170 mila maxi evasori

Befera (Entrate): il crollo dell'Iva non c'entra nulla

di Sara Farolfi

Sono 170 mila i cittadini italiani nel mirino dell'Agenzia delle entrate nell'ambito delle indagini contro i paradisi fiscali. Dopo averne dato notizia, ieri il direttore delle Entrate, Attilio Befera, ha voluto rassicurare i paperoni: «L'obiettivo non è quello di perseguire i miliardari, ma di intensificare l'azione nei confronti di tutti coloro che hanno capitali detenuti illegalmente all'estero». I quali, per riportare in Italia senza conseguenze giuridiche i capitali illecitamente detenuti all'estero, potranno servirsi dello scudo fiscale ter (il terzo di Tremonti) che il governo ha inserito nel pacchetto anticrisi. I 'grandi' evasori potranno cioè rimpatriare i loro capitali pagando un'aliquota più che amica del 5% e con la garanzia che il loro rientro non verrà accompagnato da misure investigative e di controllo. Ma i 170 mila grandi evasori in questione potranno utilizzare lo scudo se le Entrate notificheranno gli atti entro ottobre (a partire da quando lo scudo entrerà in vigore). «Stiamo facendo il possibile per riuscire a notificarli nel più breve tempo possibile», dice al manifesto Attilio Befera.

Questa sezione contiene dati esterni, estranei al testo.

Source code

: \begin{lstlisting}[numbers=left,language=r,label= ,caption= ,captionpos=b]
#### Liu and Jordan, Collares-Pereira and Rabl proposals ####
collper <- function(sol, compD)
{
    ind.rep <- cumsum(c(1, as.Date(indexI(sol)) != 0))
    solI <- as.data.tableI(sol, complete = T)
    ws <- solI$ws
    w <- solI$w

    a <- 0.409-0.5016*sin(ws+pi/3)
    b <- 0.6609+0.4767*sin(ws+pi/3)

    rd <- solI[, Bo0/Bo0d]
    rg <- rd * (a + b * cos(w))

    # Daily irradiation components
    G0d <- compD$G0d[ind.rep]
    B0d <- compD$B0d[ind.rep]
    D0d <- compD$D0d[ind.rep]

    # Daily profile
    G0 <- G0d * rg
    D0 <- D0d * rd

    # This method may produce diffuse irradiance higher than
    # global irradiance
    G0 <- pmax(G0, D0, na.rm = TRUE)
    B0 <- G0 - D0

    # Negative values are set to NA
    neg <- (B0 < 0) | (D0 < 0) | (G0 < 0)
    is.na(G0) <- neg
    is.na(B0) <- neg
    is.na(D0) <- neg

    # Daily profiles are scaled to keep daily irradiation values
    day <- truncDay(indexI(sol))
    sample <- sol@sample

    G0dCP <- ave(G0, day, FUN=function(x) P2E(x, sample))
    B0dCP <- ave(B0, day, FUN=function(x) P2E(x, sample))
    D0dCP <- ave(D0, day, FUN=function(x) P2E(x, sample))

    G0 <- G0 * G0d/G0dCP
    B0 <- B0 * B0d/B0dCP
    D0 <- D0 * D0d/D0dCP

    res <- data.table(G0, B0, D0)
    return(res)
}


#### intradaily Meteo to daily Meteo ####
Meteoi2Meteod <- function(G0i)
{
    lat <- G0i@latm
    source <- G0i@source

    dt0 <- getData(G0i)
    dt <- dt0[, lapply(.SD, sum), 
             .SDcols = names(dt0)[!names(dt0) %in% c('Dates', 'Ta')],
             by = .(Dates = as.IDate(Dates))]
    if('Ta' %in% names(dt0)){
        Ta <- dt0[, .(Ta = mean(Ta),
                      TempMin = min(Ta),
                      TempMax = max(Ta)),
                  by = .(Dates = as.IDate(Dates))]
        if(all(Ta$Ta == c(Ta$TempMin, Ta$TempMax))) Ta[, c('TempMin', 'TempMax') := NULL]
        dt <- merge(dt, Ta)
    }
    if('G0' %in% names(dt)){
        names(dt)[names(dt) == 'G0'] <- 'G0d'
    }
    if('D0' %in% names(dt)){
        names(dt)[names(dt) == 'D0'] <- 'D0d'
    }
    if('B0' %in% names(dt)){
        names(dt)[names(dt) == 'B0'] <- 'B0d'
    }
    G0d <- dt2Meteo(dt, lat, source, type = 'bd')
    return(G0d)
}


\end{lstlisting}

Della lotta ai paradisi fiscali, come capitolo di una più generale battaglia per l'etica contro gli animal spirits del mercatismo, Tremonti vorrebbe fare la sua bandiera. Non lo aiutano provvedimenti come lo scudo, appunto, che molti commentatori hanno definito, non solo come l'ennesimo condono ma anche come una sorta di amnistia (perché estinguerebbe il reato). Tanto più se si considera - come fanno gli economisti de Lavoce.info - che «solo una parte trascurabile dei capitali rientrati in Italia con gli scudi fiscali dei primi anni Duemila si sono diretti verso investimenti nell'economia, mentre del terzo potrebbero ora approfittare le holding mafiose».

Non è tutto: dichiarare guerra ai paradisi fiscali senza la stipula di accordi bilaterali - come quelli siglati da Obama negli Usa - che impegnino i paesi in questione alla pubblicizzazione di dati, altrimenti coperti da segreto, sarà operazione ardua. Sollecitato, così risponde Befera: «La Svizzera e San Marino stanno dando segnali di collaborazione, quanto agli accordi noi siamo in Europa e gli Usa sono in un altro continente. Su questo comunque stiamo lavorando e sta lavorando soprattutto il ministero».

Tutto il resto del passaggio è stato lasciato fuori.